■ **Stored items**
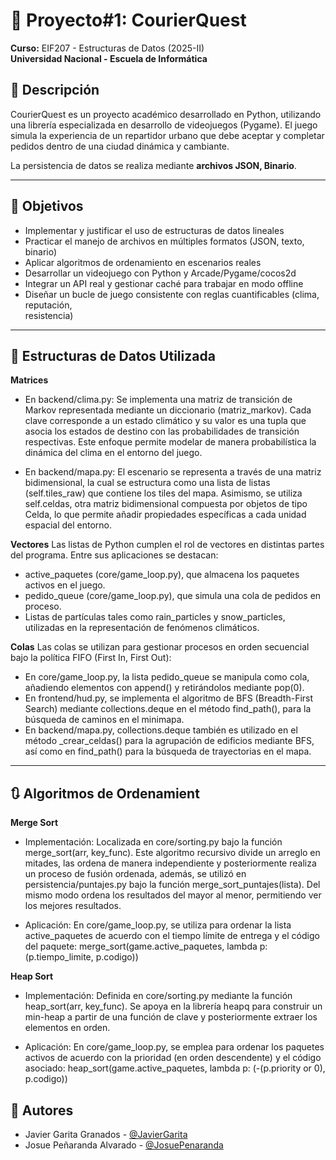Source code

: # 📌 Proyecto#1: CourierQuest
**Curso:** EIF207 - Estructuras de Datos (2025-II)  
**Universidad Nacional - Escuela de Informática**

## 📖 Descripción
CourierQuest es un proyecto académico desarrollado en Python, utilizando una librería especializada en desarrollo de videojuegos (Pygame). El juego simula la experiencia de un repartidor urbano que debe aceptar y completar pedidos dentro de una ciudad dinámica y cambiante.

La persistencia de datos se realiza mediante **archivos JSON, Binario**.

---

## 🎯 Objetivos
- Implementar	y	justificar	el	uso	de	estructuras	de	datos	lineales
- Practicar	el	manejo	de	archivos	en	múltiples	formatos (JSON,	texto,	binario)
- Aplicar	algoritmos	de	ordenamiento en	escenarios	reales
- Desarrollar	un	videojuego	con	Python	y	Arcade/Pygame/cocos2d
- Integrar	un	API	real y	gestionar	caché	para	trabajar	en	modo	offline
- Diseñar	un	bucle	de	juego	consistente	con	 reglas	cuantificables	 (clima,	 reputación,	
resistencia)

---

## 🧱 Estructuras de Datos Utilizada

**Matrices**
  - En backend/clima.py: Se implementa una matriz de transición de Markov representada mediante un diccionario (matriz_markov). Cada clave corresponde a un estado climático y su valor es una tupla que asocia los estados de destino con las probabilidades de transición respectivas. Este enfoque permite modelar de manera probabilística la dinámica del clima en el entorno del juego.

  - En backend/mapa.py: El escenario se representa a través de una matriz bidimensional, la cual se estructura como una lista de listas (self.tiles_raw) que contiene los tiles del mapa. Asimismo, se   utiliza self.celdas, otra matriz bidimensional compuesta por objetos de tipo Celda, lo que permite añadir propiedades específicas a cada unidad espacial del entorno.

**Vectores**
Las listas de Python cumplen el rol de vectores en distintas partes del programa. Entre sus aplicaciones se destacan:
  - active_paquetes (core/game_loop.py), que almacena los paquetes activos en el juego.
  - pedido_queue (core/game_loop.py), que simula una cola de pedidos en proceso.
  - Listas de partículas tales como rain_particles y snow_particles, utilizadas en la representación de fenómenos climáticos.

**Colas**
Las colas se utilizan para gestionar procesos en orden secuencial bajo la política FIFO (First In, First Out):
  - En core/game_loop.py, la lista pedido_queue se manipula como cola, añadiendo elementos con append() y retirándolos mediante pop(0).
  - En frontend/hud.py, se implementa el algoritmo de BFS (Breadth-First Search) mediante collections.deque en el método find_path(), para la búsqueda de caminos en el minimapa.
  - En backend/mapa.py, collections.deque también es utilizado en el método _crear_celdas() para la agrupación de edificios mediante BFS, así como en find_path() para la búsqueda de trayectorias en el mapa.

---

## 🔃 Algoritmos de Ordenamient

**Merge Sort**
- Implementación: Localizada en core/sorting.py bajo la función merge_sort(arr, key_func). Este algoritmo recursivo divide un arreglo en mitades, las ordena de manera independiente y posteriormente realiza un proceso de fusión ordenada, además, se utilizó en persistencia/puntajes.py bajo la función merge_sort_puntajes(lista). Del mismo modo ordena los resultados del mayor al menor, permitiendo ver los mejores resultados.

- Aplicación: En core/game_loop.py, se utiliza para ordenar la lista active_paquetes de acuerdo con el tiempo límite de entrega y el código del paquete:
merge_sort(game.active_paquetes, lambda p: (p.tiempo_limite, p.codigo))

**Heap Sort**
- Implementación: Definida en core/sorting.py mediante la función heap_sort(arr, key_func). Se apoya en la librería heapq para construir un min-heap a partir de una función de clave y posteriormente extraer los elementos en orden.

- Aplicación: En core/game_loop.py, se emplea para ordenar los paquetes activos de acuerdo con la prioridad (en orden descendente) y el código asociado:
heap_sort(game.active_paquetes, lambda p: (-(p.priority or 0), p.codigo))


## 👥 Autores

- Javier Garita Granados - [@JavierGarita](https://github.com/Dalony12)
- Josue Peñaranda Alvarado - [@JosuePenaranda](https://github.com/JosuePenaranda)
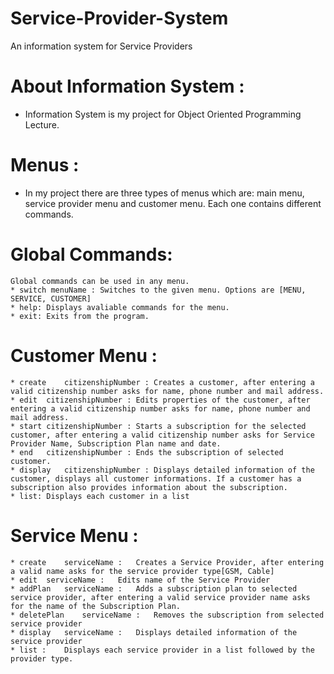 # Service-Provider-System
An information system for Service Providers
# About Information System : 
* Information System is my project for Object Oriented Programming Lecture.


# Menus : 
  * In my project there are three types of menus which are: main menu, service
  provider menu and customer menu. Each one contains different commands.

# Global Commands: 
    Global commands can be used in any menu.
	* switch menuName : Switches to the given menu. Options are [MENU, SERVICE, CUSTOMER]
	* help: Displays avaliable commands for the menu.
	* exit: Exits from the program.

# Customer Menu :
	* create	citizenshipNumber :	Creates a customer, after entering a valid citizenship number asks for name, phone number and mail address. 
	* edit	citizenshipNumber :	Edits properties of the customer, after entering a valid citizenship number asks for name, phone number and mail address. 
	* start	citizenshipNumber :	Starts a subscription for the selected customer, after entering a valid citizenship number asks for Service Provider Name, Subscription Plan name and date.
	* end	citizenshipNumber :	Ends the subscription of selected customer.
	* display	citizenshipNumber :	Displays detailed information of the customer, displays all customer informations. If a customer has a subscription also provides information about the subscription.
	* list:	Displays each customer in a list

# Service Menu :
	* create	serviceName :	Creates a Service Provider, after entering a valid name asks for the service provider type[GSM, Cable]
	* edit	serviceName :	Edits name of the Service Provider
	* addPlan	serviceName :	Adds a subscription plan to selected service provider, after entering a valid service provider name asks for the name of the Subscription Plan.
	* deletePlan	serviceName :	Removes the subscription from selected service provider
	* display	serviceName :	Displays detailed information of the service provider
	* list :	Displays each service provider in a list followed by the provider type.

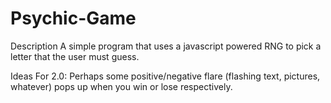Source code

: # Psychic-Game
Description
A simple program that uses a javascript powered RNG to pick a letter that the user must guess. 

Ideas For 2.0:
Perhaps some positive/negative flare (flashing text, pictures, whatever) pops up when you win or lose respectively.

■ **What you have to do**
The output should consist of every entry above, printed exactly, with the images removed.

■ **Problem solution**
Source code

: # 📌 Proyecto#1: CourierQuest
**Curso:** EIF207 - Estructuras de Datos (2025-II)  
**Universidad Nacional - Escuela de Informática**

## 📖 Descripción
CourierQuest es un proyecto académico desarrollado en Python, utilizando una librería especializada en desarrollo de videojuegos (Pygame). El juego simula la experiencia de un repartidor urbano que debe aceptar y completar pedidos dentro de una ciudad dinámica y cambiante.

La persistencia de datos se realiza mediante **archivos JSON, Binario**.

---

## 🎯 Objetivos
- Implementar	y	justificar	el	uso	de	estructuras	de	datos	lineales
- Practicar	el	manejo	de	archivos	en	múltiples	formatos (JSON,	texto,	binario)
- Aplicar	algoritmos	de	ordenamiento en	escenarios	reales
- Desarrollar	un	videojuego	con	Python	y	Arcade/Pygame/cocos2d
- Integrar	un	API	real y	gestionar	caché	para	trabajar	en	modo	offline
- Diseñar	un	bucle	de	juego	consistente	con	 reglas	cuantificables	 (clima,	 reputación,	
resistencia)

---

## 🧱 Estructuras de Datos Utilizada

**Matrices**
  - En backend/clima.py: Se implementa una matriz de transición de Markov representada mediante un diccionario (matriz_markov). Cada clave corresponde a un estado climático y su valor es una tupla que asocia los estados de destino con las probabilidades de transición respectivas. Este enfoque permite modelar de manera probabilística la dinámica del clima en el entorno del juego.

  - En backend/mapa.py: El escenario se representa a través de una matriz bidimensional, la cual se estructura como una lista de listas (self.tiles_raw) que contiene los tiles del mapa. Asimismo, se   utiliza self.celdas, otra matriz bidimensional compuesta por objetos de tipo Celda, lo que permite añadir propiedades específicas a cada unidad espacial del entorno.

**Vectores**
Las listas de Python cumplen el rol de vectores en distintas partes del programa. Entre sus aplicaciones se destacan:
  - active_paquetes (core/game_loop.py), que almacena los paquetes activos en el juego.
  - pedido_queue (core/game_loop.py), que simula una cola de pedidos en proceso.
  - Listas de partículas tales como rain_particles y snow_particles, utilizadas en la representación de fenómenos climáticos.

**Colas**
Las colas se utilizan para gestionar procesos en orden secuencial bajo la política FIFO (First In, First Out):
  - En core/game_loop.py, la lista pedido_queue se manipula como cola, añadiendo elementos con append() y retirándolos mediante pop(0).
  - En frontend/hud.py, se implementa el algoritmo de BFS (Breadth-First Search) mediante collections.deque en el método find_path(), para la búsqueda de caminos en el minimapa.
  - En backend/mapa.py, collections.deque también es utilizado en el método _crear_celdas() para la agrupación de edificios mediante BFS, así como en find_path() para la búsqueda de trayectorias en el mapa.

---

## 🔃 Algoritmos de Ordenamient

**Merge Sort**
- Implementación: Localizada en core/sorting.py bajo la función merge_sort(arr, key_func). Este algoritmo recursivo divide un arreglo en mitades, las ordena de manera independiente y posteriormente realiza un proceso de fusión ordenada, además, se utilizó en persistencia/puntajes.py bajo la función merge_sort_puntajes(lista). Del mismo modo ordena los resultados del mayor al menor, permitiendo ver los mejores resultados.

- Aplicación: En core/game_loop.py, se utiliza para ordenar la lista active_paquetes de acuerdo con el tiempo límite de entrega y el código del paquete:
merge_sort(game.active_paquetes, lambda p: (p.tiempo_limite, p.codigo))

**Heap Sort**
- Implementación: Definida en core/sorting.py mediante la función heap_sort(arr, key_func). Se apoya en la librería heapq para construir un min-heap a partir de una función de clave y posteriormente extraer los elementos en orden.

- Aplicación: En core/game_loop.py, se emplea para ordenar los paquetes activos de acuerdo con la prioridad (en orden descendente) y el código asociado:
heap_sort(game.active_paquetes, lambda p: (-(p.priority or 0), p.codigo))


## 👥 Autores

- Javier Garita Granados - [@JavierGarita](https://github.com/Dalony12)
- Josue Peñaranda Alvarado - [@JosuePenaranda](https://github.com/JosuePenaranda)
 # Service-Provider-System
An information system for Service Providers
# About Information System : 
* Information System is my project for Object Oriented Programming Lecture.


# Menus : 
  * In my project there are three types of menus which are: main menu, service
  provider menu and customer menu. Each one contains different commands.

# Global Commands: 
    Global commands can be used in any menu.
	* switch menuName : Switches to the given menu. Options are [MENU, SERVICE, CUSTOMER]
	* help: Displays avaliable commands for the menu.
	* exit: Exits from the program.

# Customer Menu :
	* create	citizenshipNumber :	Creates a customer, after entering a valid citizenship number asks for name, phone number and mail address. 
	* edit	citizenshipNumber :	Edits properties of the customer, after entering a valid citizenship number asks for name, phone number and mail address. 
	* start	citizenshipNumber :	Starts a subscription for the selected customer, after entering a valid citizenship number asks for Service Provider Name, Subscription Plan name and date.
	* end	citizenshipNumber :	Ends the subscription of selected customer.
	* display	citizenshipNumber :	Displays detailed information of the customer, displays all customer informations. If a customer has a subscription also provides information about the subscription.
	* list:	Displays each customer in a list

# Service Menu :
	* create	serviceName :	Creates a Service Provider, after entering a valid name asks for the service provider type[GSM, Cable]
	* edit	serviceName :	Edits name of the Service Provider
	* addPlan	serviceName :	Adds a subscription plan to selected service provider, after entering a valid service provider name asks for the name of the Subscription Plan.
	* deletePlan	serviceName :	Removes the subscription from selected service provider
	* display	serviceName :	Displays detailed information of the service provider
	* list :	Displays each service provider in a list followed by the provider type.

Source code

: # Psychic-Game
Description
A simple program that uses a javascript powered RNG to pick a letter that the user must guess. 

Ideas For 2.0:
Perhaps some positive/negative flare (flashing text, pictures, whatever) pops up when you win or lose respectively.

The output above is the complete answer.